Alex Fergusson MSP for Galloway and West Dumfries welcomed the group in one of the committee rooms. Over tea and coffee he described his political career, including his term as Presiding Officer which he considered a privilege. However he has decided that he will not stand again at the election next year. He explained that the Parliament building was constructed on the site of a former brewery and as was obvious was a very complicated building but also incorporated Queensberry House, a Scottish vernacular building. The architect Enric Miralles died before the building was completed but the work was taken over by his wife and of course as was well known there was a massive cost overrun compared with the original estimate provided by Donald Dewar.

 

Front row!

Front row!

Mr Fergusson then escorted the group to the debating chamber where members were only too pleased to sit in MSP’s seats! He explained that the main parliamentary business days are Tuesday, Wednesday and Thursday afternoons but these debating sessions must finish at 5.00 pm which unfortunately had the result of curtailing the time for debates on important issues. However much of the important work of the Parliament is carried on in the various committees. A record of what is said in the debating chamber is recorded on video, by sound recording from the members’ microphones and by stenographers and is available the next day on the web. The recording of voting by members is also published.

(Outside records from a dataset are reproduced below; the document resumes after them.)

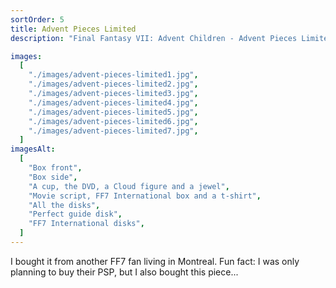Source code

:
 ```yaml
---
sortOrder: 5
title: Advent Pieces Limited
description: "Final Fantasy VII: Advent Children - Advent Pieces Limited"

images:
  [
    "./images/advent-pieces-limited1.jpg",
    "./images/advent-pieces-limited2.jpg",
    "./images/advent-pieces-limited3.jpg",
    "./images/advent-pieces-limited4.jpg",
    "./images/advent-pieces-limited5.jpg",
    "./images/advent-pieces-limited6.jpg",
    "./images/advent-pieces-limited7.jpg",
  ]
imagesAlt:
  [
    "Box front",
    "Box side",
    "A cup, the DVD, a Cloud figure and a jewel",
    "Movie script, FF7 International box and a t-shirt",
    "All the disks",
    "Perfect guide disk",
    "FF7 International disks",
  ]
---
```


I bought it from another FF7 fan living in Montreal. Fun fact: I was only planning to buy their PSP, but I also bought this piece...
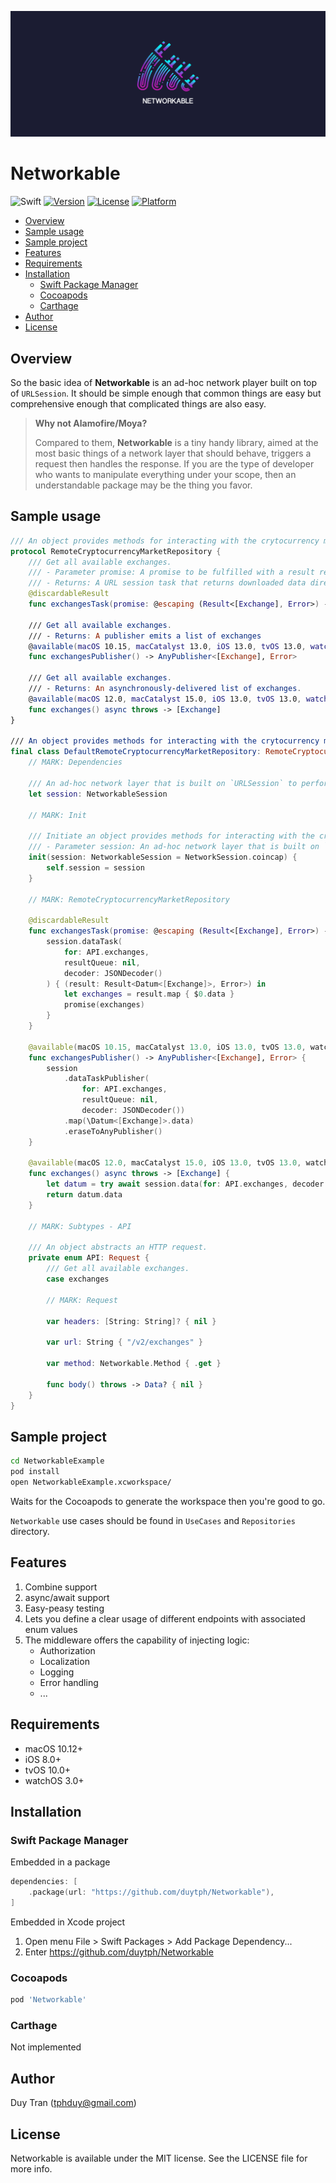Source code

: ![Cover](Assets/Cover@1x.png)

# Networkable

![Swift](https://github.com/duytph/Networkable/workflows/Swift/badge.svg)
[![Version](https://img.shields.io/cocoapods/v/Networkable.svg?style=flat)](https://cocoapods.org/pods/Networkable)
[![License](https://img.shields.io/cocoapods/l/Networkable.svg?style=flat)](https://cocoapods.org/pods/Networkable)
[![Platform](https://img.shields.io/cocoapods/p/Networkable.svg?style=flat)](https://cocoapods.org/pods/Networkable)

- [Overview](#overview)
- [Sample usage](#sample-usage)
- [Sample project](#sample-project)
- [Features](#features)
- [Requirements](#requirements)
- [Installation](#installation)
    - [Swift Package Manager](#swift-package-manager)
    - [Cocoapods](#cocoapods)
    - [Carthage](#carthage)
- [Author](#author)
- [License](#license)

## Overview

So the basic idea of **Networkable** is an ad-hoc network player built on top of `URLSession`. It should be simple enough that common things are easy but comprehensive enough that complicated things are also easy.

> **Why not Alamofire/Moya?**
>
> Compared to them, **Networkable** is a tiny handy library, aimed at the most basic things of a network layer that should behave, triggers a request then handles the response.
> If you are the type of developer who wants to manipulate everything under your scope, then an understandable package may be the thing you favor.

## Sample usage

```swift
/// An object provides methods for interacting with the crytocurrency market data in the remote database.
protocol RemoteCryptocurrencyMarketRepository {
    /// Get all available exchanges.
    /// - Parameter promise: A promise to be fulfilled with a result represents either a success or a failure.
    /// - Returns: A URL session task that returns downloaded data directly to the app in memory.
    @discardableResult
    func exchangesTask(promise: @escaping (Result<[Exchange], Error>) -> Void) -> URLSessionDataTask?
    
    /// Get all available exchanges.
    /// - Returns: A publisher emits a list of exchanges
    @available(macOS 10.15, macCatalyst 13.0, iOS 13.0, tvOS 13.0, watchOS 6.0, *)
    func exchangesPublisher() -> AnyPublisher<[Exchange], Error>
    
    /// Get all available exchanges.
    /// - Returns: An asynchronously-delivered list of exchanges.
    @available(macOS 12.0, macCatalyst 15.0, iOS 13.0, tvOS 13.0, watchOS 6.0, *)
    func exchanges() async throws -> [Exchange]
}

/// An object provides methods for interacting with the crytocurrency market data in the remote database.
final class DefaultRemoteCryptocurrencyMarketRepository: RemoteCryptocurrencyMarketRepository {
    // MARK: Dependencies
    
    /// An ad-hoc network layer that is built on `URLSession` to perform an HTTP request.
    let session: NetworkableSession
    
    // MARK: Init
    
    /// Initiate an object provides methods for interacting with the crytocurrency market data in the remote database.
    /// - Parameter session: An ad-hoc network layer that is built on `URLSession` to perform an HTTP request.
    init(session: NetworkableSession = NetworkSession.coincap) {
        self.session = session
    }
    
    // MARK: RemoteCryptocurrencyMarketRepository
    
    @discardableResult
    func exchangesTask(promise: @escaping (Result<[Exchange], Error>) -> Void) -> URLSessionDataTask? {
        session.dataTask(
            for: API.exchanges,
            resultQueue: nil,
            decoder: JSONDecoder()
        ) { (result: Result<Datum<[Exchange]>, Error>) in
            let exchanges = result.map { $0.data }
            promise(exchanges)
        }
    }
    
    @available(macOS 10.15, macCatalyst 13.0, iOS 13.0, tvOS 13.0, watchOS 6.0, *)
    func exchangesPublisher() -> AnyPublisher<[Exchange], Error> {
        session
            .dataTaskPublisher(
                for: API.exchanges,
                resultQueue: nil,
                decoder: JSONDecoder())
            .map(\Datum<[Exchange]>.data)
            .eraseToAnyPublisher()
    }
    
    @available(macOS 12.0, macCatalyst 15.0, iOS 13.0, tvOS 13.0, watchOS 6.0, *)
    func exchanges() async throws -> [Exchange] {
        let datum = try await session.data(for: API.exchanges, decoder: JSONDecoder()) as Datum<[Exchange]>
        return datum.data
    }
    
    // MARK: Subtypes - API
    
    /// An object abstracts an HTTP request.
    private enum API: Request {
        /// Get all available exchanges.
        case exchanges
        
        // MARK: Request
        
        var headers: [String: String]? { nil }
        
        var url: String { "/v2/exchanges" }
        
        var method: Networkable.Method { .get }
        
        func body() throws -> Data? { nil }
    }
}

```

## Sample project

```bash
cd NetworkableExample
pod install
open NetworkableExample.xcworkspace/
```

Waits for the Cocoapods to generate the workspace then you're good to go.

`Networkable` use cases should be found in `UseCases` and `Repositories` directory.

## Features

1. Combine support
2. async/await support
3. Easy-peasy testing
4. Lets you define a clear usage of different endpoints with associated enum values
5. The middleware offers the capability of injecting logic:
   - Authorization
   - Localization
   - Logging
   - Error handling
   - ...

## Requirements

- macOS 10.12+
- iOS 8.0+
- tvOS 10.0+
- watchOS 3.0+

## Installation

### Swift Package Manager

Embedded in a package

```swift
dependencies: [
    .package(url: "https://github.com/duytph/Networkable"),
]
```

Embedded in Xcode project

1. Open menu File > Swift Packages > Add Package Dependency...
2. Enter https://github.com/duytph/Networkable

### Cocoapods

```ruby
pod 'Networkable'
```

### Carthage

Not implemented

## Author

Duy Tran (tphduy@gmail.com)

## License

Networkable is available under the MIT license. See the LICENSE file for more info.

The next visit was to Mr Fergusson’s office which most felt was very cramped even allowing for the “think pod”.

"think pod"

“think pod”

Over a sandwich lunch, Dr Howard Brown thanked Mr Fergusson for his welcome, the time he had devoted to the visit and for answering all the questions – something he said was so unusual for MSPs!!

The group then went across to the Queen’s Gallery, Palace of Holyroodhouse to admire the paintings and other works in the exhibition, Scottish Artists 1750 to 1900. The paintings included portraits by Allan Ramsay of King George III and other members of the Royal family; The Penny Wedding by Sir David Wilkie; Flock of Sheep in a Blizzard by Joseph Farquharson; and watercolours by David Roberts of his visits to the East including one of the Treasury, Petra included in a book with a description of his visit.

 

Queen's Gallery

Queen’s Gallery

This was a very enjoyable outing again organised by Helen Henderson. The next visit organised by Helen is on 19 October to Dawyck Gardens and places are still available.